After
UJC’s statement, all and sundry in Kashmir condemn burning of schools
Ahmed Ali Fayyaz
_________
SRINAGAR, Oct 31: On
Sunday a group of 28 Kashmiri intellectuals, most serving and retired
academics, signed and issued a statement calling for deferment of the annual
examinations for Class 10th and Class 12th besides all
classes as, they argued, the students had failed to complete syllabus due to
the 114-day-long street turbulence.
The statement cautioned
senior PDP leader and Minister of Education Naeem Akhtar for building prestige
and proceeding with his rigidity. It also asked Mehbooba Muti’s government to
stop conducting raids by night for arresting the people allegedly involved in
arranging protests or indulging in stone pelting. The statement, however, did
not carry a word of condemnation or concern over the unidentified miscreants’
attacks on education in the Valley.
In all 26 government and
private schools have been torched and destroyed fully while as attempted have
been made to burn down five more schools. With an unsuccessful attempt on the
Government Middle School at Nagbal, Ganderbal, on Monday evening, as many as 31
educational institutes have been targeted in the last 56 days.
Until Monday, few of the
State’s representative political and social organisation and leaders had come
forward with an unqualified condemnation of the burning spree. When the most
secure and the best protected ruling parties, PDP and BJP, choose to remain
silent, why should anyone expect the opposition parties to stick their neck out
in support of the government?
Let alone contesting the
separatists’ claims and narratives politically, Kashmir’s mainstream
politicians — who have been rotating in opposition and power — have outclassed
one another in appeasing the Hurriyat and other separatist groups and leaders.

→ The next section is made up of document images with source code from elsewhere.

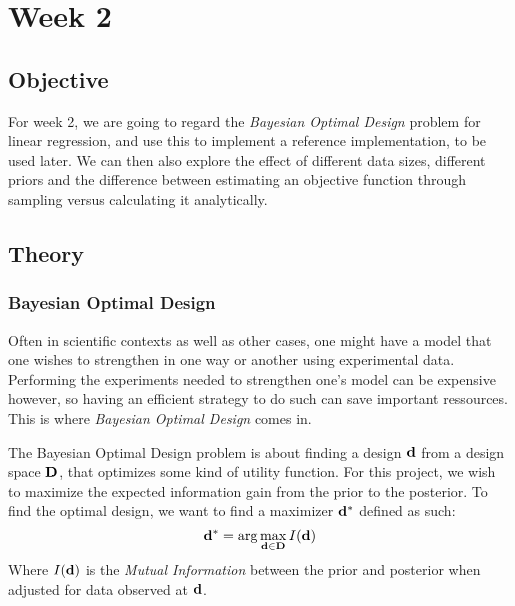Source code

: \section{Week 2}
\subsection{Objective}
For week 2, we are going to regard the \textit{Bayesian Optimal Design} problem for linear regression, and use this to implement a reference implementation, to be used later.
We can then also explore the effect of different data sizes, different priors and the difference between estimating an objective function through sampling versus calculating it analytically.
\subsection{Theory}
\subsubsection{Bayesian Optimal Design}
Often in scientific contexts as well as other cases, one might have a model that one wishes to strengthen in one way or another using experimental data.
Performing the experiments needed to strengthen one's model can be expensive however, so having an efficient strategy to do such can save important ressources.
This is where \textit{Bayesian Optimal Design} comes in.

The Bayesian Optimal Design problem is about finding a design $\mathbf{d}$ from a design space $\mathbf{D}$, that optimizes some kind of utility function.\cite{ryan15} 
For this project, we wish to maximize the expected information gain from the prior to the posterior.
To find the optimal design, we want to find a maximizer $\mathbf{d}^*$ defined as such:
\begin{equation}\label{eq:bayesian-optimal}\mathbf{d}^* = \arg \max_{\mathbf{d}\in \mathbf{D}} I(\mathbf{d})\end{equation}
Where $I(\mathbf{d})$ is the \textit{Mutual Information} between the prior and posterior when adjusted for data observed at $\mathbf{d}$.\\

Most of the times, particularly when they are in opposition, the Valley’s
mainstream politicians have echoed what the separatists have asserted day in
and day out.
Deferment of the exams was
initiated as a demand by the Hurriyat. One can reproduce it without any fear
from the higher authorities. Hurriyat and other separatist groups have been
daily issuing statement critical of the ‘nocturnal raids’ to arrest the youths.
During the same period, when the attacks began mounting on schools and
Education Minister was caught in the eye of a storm, a national daily exposed
how a prominent leader’s granddaughter had continued her studies with DPS
Srinagar without disturbance and how her internal exams had been conducted at
Indoor Stadium, a CRPF company headquarters for over 25 years now.
The statement from
intelligentsia steered clear of it all and did selectively project what the
Hurriyat has been demanding. Some people across Pir Panjal mountain have
dismissed it as ‘hypocrisy and intellectual bankruptcy’, though it is effortlessly
understandable that nobody in the Valley’s hostile atmosphere can sail against
the storm.
Like on many occasions in
the past, it was none other than the guerrilla camp itself that pioneered
condemning the burning of schools. United Jehad Council’s and Hizbul Mujahideen’s
Pakistan-based supremo Syed Salahuddin called the miscreants as “stooges of the
government” who, according to him, were torching the educational institutes for
the purpose of “defaming the freedom struggle”.
On Monday, Salahuddin’s
statement was followed by almost all the mainstream and separatist outfits,
each of them invariably condemning burning of the schools. This speaks volumes
about the originality and straightforwardness of the Valley’s political,
social, religious and intellectual leaders. Had they come forward and said what
the UJC chief today said, they would have run a risk but definitely lived as
hallowed leaders in the State’s political history.